FAITS CONSTANTS, PROCÉDURE ET PRÉTENTIONS
Mme [F] a été engagée par contrat de travail à durée indéterminée du 8 mars 2011 par la SAS Novartis Pharma au poste de déléguée hospitalière, groupe 6, niveau C.
Elle avait pour mission d'assurer l'information médicale des établissements et professionnels de santé. Elle a été affectée, en dernier lieu, sur le secteur [Localité 7]/[Localité 5]/[Localité 10], tout en restant domiciliée à [Localité 8] (71).
Le 26 octobre 2018, la société Novartis Pharma a conclu, avec les organisations syndicales représentatives, un accord portant rupture conventionnelle collective (accord RCC), ayant pour objet de permettre à un certain nombre de salariés éligibles et volontaires de quitter l'entreprise dans le cadre de ce dispositif légal et de bénéficier d'un certain nombre de mesures d'accompagnement.
Cet accord a été validé par la DIRRECTE le 13 novembre 2018.
Mme [F] s'est vainement portée candidate à un départ volontaire en congé de mobilité.
Le 6 mars 2019, l'employeur l'a convoquée à un entretien préalable fixé au 14 mars suivant auquel la salariée ne s'est pas présentée.
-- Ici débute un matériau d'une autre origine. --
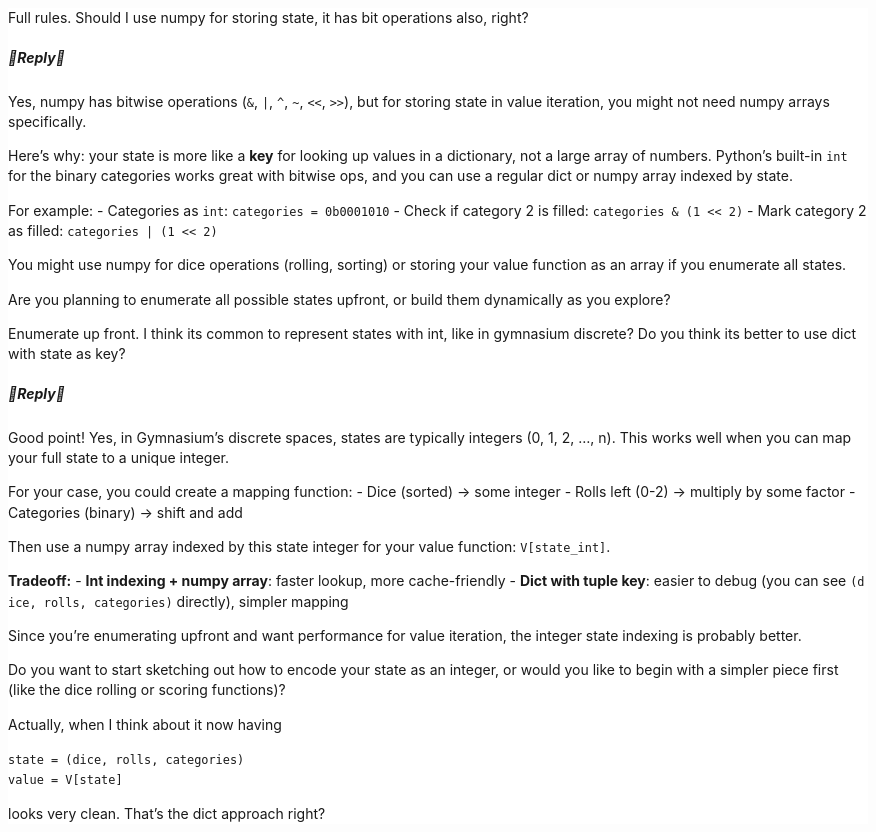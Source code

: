 Full rules. Should I use numpy for storing state, it has bit operations
also, right?

##### 🤖Reply🤖

Yes, numpy has bitwise operations (`&`, `|`, `^`, `~`, `<<`, `>>`), but
for storing state in value iteration, you might not need numpy arrays
specifically.

Here’s why: your state is more like a **key** for looking up values in a
dictionary, not a large array of numbers. Python’s built-in `int` for
the binary categories works great with bitwise ops, and you can use a
regular dict or numpy array indexed by state.

For example: - Categories as `int`: `categories = 0b0001010` - Check if
category 2 is filled: `categories & (1 << 2)` - Mark category 2 as
filled: `categories | (1 << 2)`

You might use numpy for dice operations (rolling, sorting) or storing
your value function as an array if you enumerate all states.

Are you planning to enumerate all possible states upfront, or build them
dynamically as you explore?

Enumerate up front. I think its common to represent states with int,
like in gymnasium discrete? Do you think its better to use dict with
state as key?

##### 🤖Reply🤖

Good point! Yes, in Gymnasium’s discrete spaces, states are typically
integers (0, 1, 2, …, n). This works well when you can map your full
state to a unique integer.

For your case, you could create a mapping function: - Dice (sorted) →
some integer - Rolls left (0-2) → multiply by some factor - Categories
(binary) → shift and add

Then use a numpy array indexed by this state integer for your value
function: `V[state_int]`.

**Tradeoff:** - **Int indexing + numpy array**: faster lookup, more
cache-friendly - **Dict with tuple key**: easier to debug (you can see
`(dice, rolls, categories)` directly), simpler mapping

Since you’re enumerating upfront and want performance for value
iteration, the integer state indexing is probably better.

Do you want to start sketching out how to encode your state as an
integer, or would you like to begin with a simpler piece first (like the
dice rolling or scoring functions)?

Actually, when I think about it now having

    state = (dice, rolls, categories)
    value = V[state]

looks very clean. That’s the dict approach right?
Par courrier du 22 mars 2019, la société Novartis Pharma lui a notifié son licenciement pour faute grave au motif d'un abandon de poste.
Par requête reçue au greffe le 31 octobre 2019, Mme [F] a saisi le conseil de prud'hommes aux fins de voir juger son licenciement sans cause réelle et sérieuse, obtenir le paiement des indemnités afférentes, ainsi que le paiement d'une indemnité de rupture conventionnelle collective, de voir prononcer la nullité de l'accord de rupture conventionnelle collective du 26 octobre 2018, de voir condamner la société Novartis Pharma à lui verser un rappel de salaires pour les mois de janvier, février et mars 2019, le remboursement de ses frais professionnels, outre des dommages et intérêts pour préjudice moral.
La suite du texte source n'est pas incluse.